Task brief -
Review the listing and copy each line that holds the word "documentclass".
[[ Input data, beginning ]]
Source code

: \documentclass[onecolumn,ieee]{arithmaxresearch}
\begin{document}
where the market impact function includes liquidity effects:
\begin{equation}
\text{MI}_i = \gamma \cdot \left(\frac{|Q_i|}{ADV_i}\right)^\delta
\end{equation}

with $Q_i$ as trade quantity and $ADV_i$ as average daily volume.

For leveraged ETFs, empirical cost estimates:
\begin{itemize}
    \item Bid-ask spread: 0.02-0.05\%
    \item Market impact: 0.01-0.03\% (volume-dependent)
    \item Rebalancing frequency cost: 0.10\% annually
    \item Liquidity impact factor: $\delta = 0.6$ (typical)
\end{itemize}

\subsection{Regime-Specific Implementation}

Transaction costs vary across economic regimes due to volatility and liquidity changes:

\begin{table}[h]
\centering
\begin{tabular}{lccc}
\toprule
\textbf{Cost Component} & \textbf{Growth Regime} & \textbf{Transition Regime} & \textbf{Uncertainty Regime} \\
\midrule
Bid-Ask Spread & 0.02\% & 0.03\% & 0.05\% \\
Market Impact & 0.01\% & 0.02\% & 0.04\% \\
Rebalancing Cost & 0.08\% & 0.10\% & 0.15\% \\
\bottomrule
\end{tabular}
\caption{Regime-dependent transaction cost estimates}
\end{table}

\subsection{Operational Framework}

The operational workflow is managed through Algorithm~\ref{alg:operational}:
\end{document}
[[ Input data, end ]]
[[ Input data, beginning ]]
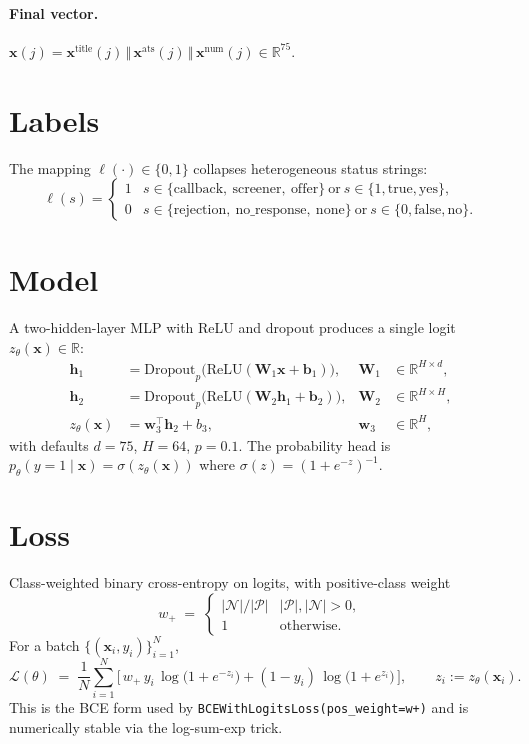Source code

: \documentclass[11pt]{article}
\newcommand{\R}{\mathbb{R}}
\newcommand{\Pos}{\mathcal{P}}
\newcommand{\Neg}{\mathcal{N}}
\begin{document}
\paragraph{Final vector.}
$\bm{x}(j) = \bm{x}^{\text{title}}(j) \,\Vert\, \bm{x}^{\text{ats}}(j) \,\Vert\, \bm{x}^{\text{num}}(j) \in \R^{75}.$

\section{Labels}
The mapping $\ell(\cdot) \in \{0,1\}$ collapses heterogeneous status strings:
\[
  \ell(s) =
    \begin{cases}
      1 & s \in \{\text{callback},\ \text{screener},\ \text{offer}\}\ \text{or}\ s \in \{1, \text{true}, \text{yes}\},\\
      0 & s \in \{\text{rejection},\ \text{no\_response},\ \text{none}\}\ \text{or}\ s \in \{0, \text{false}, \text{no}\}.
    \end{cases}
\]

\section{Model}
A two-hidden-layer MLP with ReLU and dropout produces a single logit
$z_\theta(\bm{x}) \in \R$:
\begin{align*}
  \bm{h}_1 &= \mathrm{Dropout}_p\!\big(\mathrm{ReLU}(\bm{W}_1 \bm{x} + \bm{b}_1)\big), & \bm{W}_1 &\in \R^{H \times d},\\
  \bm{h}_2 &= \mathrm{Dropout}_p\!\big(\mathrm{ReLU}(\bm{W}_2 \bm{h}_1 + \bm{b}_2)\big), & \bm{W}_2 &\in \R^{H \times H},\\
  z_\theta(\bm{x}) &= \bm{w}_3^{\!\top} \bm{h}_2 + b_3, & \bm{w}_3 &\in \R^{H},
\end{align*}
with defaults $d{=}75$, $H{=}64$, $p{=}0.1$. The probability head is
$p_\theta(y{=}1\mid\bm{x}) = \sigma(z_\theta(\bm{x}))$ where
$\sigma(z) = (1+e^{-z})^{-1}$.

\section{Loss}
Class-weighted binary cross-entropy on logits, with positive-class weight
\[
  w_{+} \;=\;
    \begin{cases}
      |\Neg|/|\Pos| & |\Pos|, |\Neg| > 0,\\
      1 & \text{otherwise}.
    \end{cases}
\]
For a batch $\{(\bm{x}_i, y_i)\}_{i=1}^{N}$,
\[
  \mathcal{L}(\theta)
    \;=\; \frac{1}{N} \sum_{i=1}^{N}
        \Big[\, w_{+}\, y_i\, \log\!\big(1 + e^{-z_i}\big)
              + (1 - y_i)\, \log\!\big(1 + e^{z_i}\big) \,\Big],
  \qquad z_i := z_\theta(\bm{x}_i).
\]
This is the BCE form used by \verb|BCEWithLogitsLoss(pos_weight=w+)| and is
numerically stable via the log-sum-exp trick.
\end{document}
[[ Input data, end ]]
Exercise answer -
: \documentclass[onecolumn,ieee]{arithmaxresearch}
: \documentclass[11pt]{article}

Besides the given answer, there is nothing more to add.